The identity transform, with no translation, rotation or scaling applied. When applied to other data structures, IDENTITY performs no transformation.

Godot equivalent: Transform3D.IDENTITY

pub const FLIP_X: Transform3D

Transform3D with mirroring applied perpendicular to the YZ plane.

Godot equivalent: Transform3D.FLIP_X

pub const FLIP_Y: Transform3D

Transform3D with mirroring applied perpendicular to the XZ plane.

Godot equivalent: Transform3D.FLIP_Y

pub const FLIP_Z: Transform3D

Transform3D with mirroring applied perpendicular to the XY plane.

Godot equivalent: Transform3D.FLIP_Z

pub const fn new(basis: Basis, origin: Vector3) -> Transform3D

Create a new transform from a Basis and a Vector3.

Godot equivalent: Transform3D(Basis basis, Vector3 origin)

pub const fn from_cols( a: Vector3, b: Vector3, c: Vector3, origin: Vector3, ) -> Transform3D

Create a new transform from 4 matrix-columns.

Godot equivalent: Transform3D(Vector3 x_axis, Vector3 y_axis, Vector3 z_axis, Vector3 origin), see Basis for why it’s changed

pub fn from_projection(proj: &Projection) -> Transform3D

Constructs a Transform3D from a Projection by trimming the last row of the projection matrix.

Godot equivalent: Transform3D(Projection from)

pub fn affine_inverse(&self) -> Transform3D

Returns the inverse of the transform, under the assumption that the transformation is composed of rotation, scaling and translation.

pub fn interpolate_with(&self, other: &Transform3D, weight: f32) -> Transform3D

Returns a transform interpolated between this transform and another by a given weight (on the range of 0.0 to 1.0).

pub fn is_finite(&self) -> bool

Returns true if this transform is finite by calling is_finite on the basis and origin.

pub fn orthonormalized(&self) -> Transform3D

Returns the transform with the basis orthogonal (90 degrees), and normalized axis vectors (scale of 1 or -1).

Godot equivalent: Transform3D.orthonormalized()

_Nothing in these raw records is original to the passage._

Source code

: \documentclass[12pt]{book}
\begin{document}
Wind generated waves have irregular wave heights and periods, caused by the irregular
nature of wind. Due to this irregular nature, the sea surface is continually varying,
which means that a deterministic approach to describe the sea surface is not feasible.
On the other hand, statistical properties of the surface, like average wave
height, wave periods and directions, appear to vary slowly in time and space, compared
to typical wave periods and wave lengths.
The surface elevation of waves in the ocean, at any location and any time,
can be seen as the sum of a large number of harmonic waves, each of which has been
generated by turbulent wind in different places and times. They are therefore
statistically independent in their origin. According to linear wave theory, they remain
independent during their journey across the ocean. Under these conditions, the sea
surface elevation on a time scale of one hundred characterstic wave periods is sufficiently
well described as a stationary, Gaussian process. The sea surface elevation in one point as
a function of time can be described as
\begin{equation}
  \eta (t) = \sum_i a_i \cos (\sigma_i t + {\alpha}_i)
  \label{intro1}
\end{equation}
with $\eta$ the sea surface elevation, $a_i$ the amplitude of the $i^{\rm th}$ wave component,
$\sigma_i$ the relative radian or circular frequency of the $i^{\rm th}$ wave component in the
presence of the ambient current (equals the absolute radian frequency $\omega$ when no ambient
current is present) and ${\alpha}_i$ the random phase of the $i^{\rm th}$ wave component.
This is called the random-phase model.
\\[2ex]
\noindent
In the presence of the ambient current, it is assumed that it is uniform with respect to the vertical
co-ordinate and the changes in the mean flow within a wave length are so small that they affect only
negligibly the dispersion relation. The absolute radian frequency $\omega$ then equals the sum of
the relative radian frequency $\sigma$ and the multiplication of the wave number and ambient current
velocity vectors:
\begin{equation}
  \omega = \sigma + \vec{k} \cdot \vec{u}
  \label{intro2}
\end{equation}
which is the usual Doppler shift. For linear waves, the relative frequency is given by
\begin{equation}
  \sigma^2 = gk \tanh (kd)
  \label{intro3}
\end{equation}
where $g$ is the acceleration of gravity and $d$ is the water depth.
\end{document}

pub fn rotated(&self, axis: Vector3, angle: f32) -> Transform3D

Returns a copy of the transform rotated by the given angle (in radians). This method is an optimized version of multiplying the given transform X with a corresponding rotation transform R from the left, i.e., R * X. This can be seen as transforming with respect to the global/parent frame.

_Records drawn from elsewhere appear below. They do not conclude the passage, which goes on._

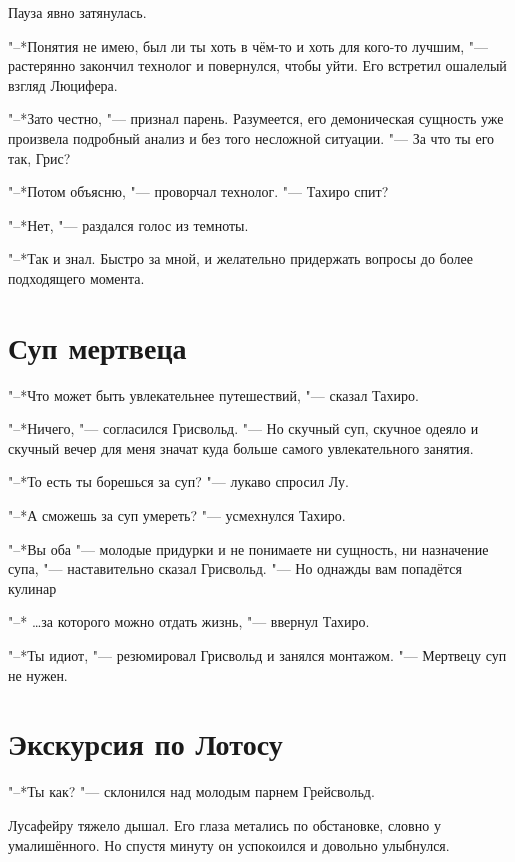 \documentclass[a4paper,10pt]{book}
\newcommand{\mulang}[3]{#2}%
\newcommand{\ldotst}{\so{...}\xspace}
\begin{document}
Пауза явно затянулась.

\mulang{}{"--*Понятия не имею, был ли ты хоть в чём-то и хоть для кого-то лучшим, "--- растерянно закончил технолог и повернулся, чтобы уйти.}
{``I've no idea if you were good at something or for somebody,'' confused Griswold finished, then turned around to leave.}
Его встретил ошалелый взгляд Люцифера.

\mulang{}{"--*Зато честно, "--- признал парень.}
{``You're honest, anyway,'' Lu declared.}
Разумеется, его демоническая сущность уже произвела подробный анализ и без того несложной ситуации.
"--- За что ты его так, Грис?

"--*Потом объясню, "--- проворчал технолог. "--- Тахиро спит?

"--*Нет, "--- раздался голос из темноты.

"--*Так и знал. Быстро за мной, и желательно придержать вопросы до более 
подходящего момента.

\section{Суп мертвеца}

"--*Что может быть увлекательнее путешествий, "--- сказал Тахиро.

"--*Ничего, "--- согласился Грисвольд. "--- Но скучный суп, скучное одеяло и 
скучный вечер для меня значат куда больше самого увлекательного занятия.

"--*То есть ты борешься за суп? "--- лукаво спросил Лу.

"--*А сможешь за суп умереть? "--- усмехнулся Тахиро.

"--*Вы оба "--- молодые придурки и не понимаете ни сущность, ни назначение 
супа, "--- наставительно сказал Грисвольд. "--- Но однажды вам попадётся 
кулинар\ldotst

"--* \dots за которого можно отдать жизнь, "--- ввернул Тахиро.

"--*Ты идиот, "--- резюмировал Грисвольд и занялся монтажом. "--- Мертвецу суп 
не нужен.

\section{Экскурсия по Лотосу}

"--*Ты как? "--- склонился над молодым парнем Грейсвольд.

Лусафейру тяжело дышал. Его глаза метались по обстановке, словно у 
умалишённого. Но спустя минуту он успокоился и довольно улыбнулся.
\end{document}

Godot equivalent: Transform2D.rotated()

pub fn rotated_local(&self, axis: Vector3, angle: f32) -> Transform3D

Returns a copy of the transform rotated by the given angle (in radians). This method is an optimized version of multiplying the given transform X with a corresponding rotation transform R from the right, i.e., X * R. This can be seen as transforming with respect to the local frame.

Godot equivalent: Transform2D.rotated_local()

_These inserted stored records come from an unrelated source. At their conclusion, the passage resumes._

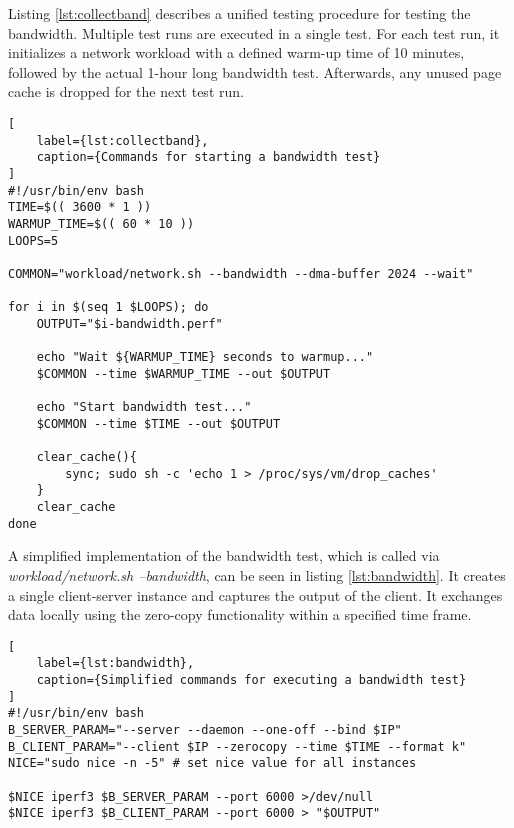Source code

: Listing \ref{lst:collectband} describes a unified testing procedure for testing the bandwidth. Multiple test runs are executed in a single test. For each test run, it initializes a network workload with a defined warm-up time of 10 minutes, followed by the actual 1-hour long bandwidth test. Afterwards, any unused page cache is dropped for the next test run.

\vspace{.5\baselineskip}
\begin{lstlisting}[
    label={lst:collectband},
    caption={Commands for starting a bandwidth test}
]
#!/usr/bin/env bash
TIME=$(( 3600 * 1 ))
WARMUP_TIME=$(( 60 * 10 ))
LOOPS=5

COMMON="workload/network.sh --bandwidth --dma-buffer 2024 --wait"

for i in $(seq 1 $LOOPS); do
    OUTPUT="$i-bandwidth.perf"
    
    echo "Wait ${WARMUP_TIME} seconds to warmup..."
    $COMMON --time $WARMUP_TIME --out $OUTPUT
    
    echo "Start bandwidth test..."
    $COMMON --time $TIME --out $OUTPUT
    
    clear_cache(){
        sync; sudo sh -c 'echo 1 > /proc/sys/vm/drop_caches'
    }
    clear_cache
done
\end{lstlisting}

\vspace{-\baselineskip}

A simplified implementation of the bandwidth test, which is called via \textit{workload/network.sh --bandwidth}, can be seen in listing \ref{lst:bandwidth}. It creates a single client-server instance and captures the output of the client. It exchanges data locally using the zero-copy functionality within a specified time frame.

\enlargethispage{2\baselineskip}
\vspace{.5\baselineskip}
\begin{lstlisting}[
    label={lst:bandwidth},
    caption={Simplified commands for executing a bandwidth test}
]
#!/usr/bin/env bash
B_SERVER_PARAM="--server --daemon --one-off --bind $IP"
B_CLIENT_PARAM="--client $IP --zerocopy --time $TIME --format k"
NICE="sudo nice -n -5" # set nice value for all instances

$NICE iperf3 $B_SERVER_PARAM --port 6000 >/dev/null
$NICE iperf3 $B_CLIENT_PARAM --port 6000 > "$OUTPUT"
\end{lstlisting}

pub fn scaled(&self, scale: Vector3) -> Transform3D

Returns a copy of the transform scaled by the given scale factor. This method is an optimized version of multiplying the given transform X with a corresponding scaling transform S from the left, i.e., S * X. This can be seen as transforming with respect to the global/parent frame.

Godot equivalent: Transform2D.scaled()

pub fn scaled_local(&self, scale: Vector3) -> Transform3D

Returns a copy of the transform scaled by the given scale factor. This method is an optimized version of multiplying the given transform X with a corresponding scaling transform S from the right, i.e., X * S. This can be seen as transforming with respect to the local frame.

Godot equivalent: Transform2D.scaled_local()

pub fn translated(&self, offset: Vector3) -> Transform3D

Returns a copy of the transform translated by the given offset. This method is an optimized version of multiplying the given transform X with a corresponding translation transform T from the left, i.e., T * X. This can be seen as transforming with respect to the global/parent frame.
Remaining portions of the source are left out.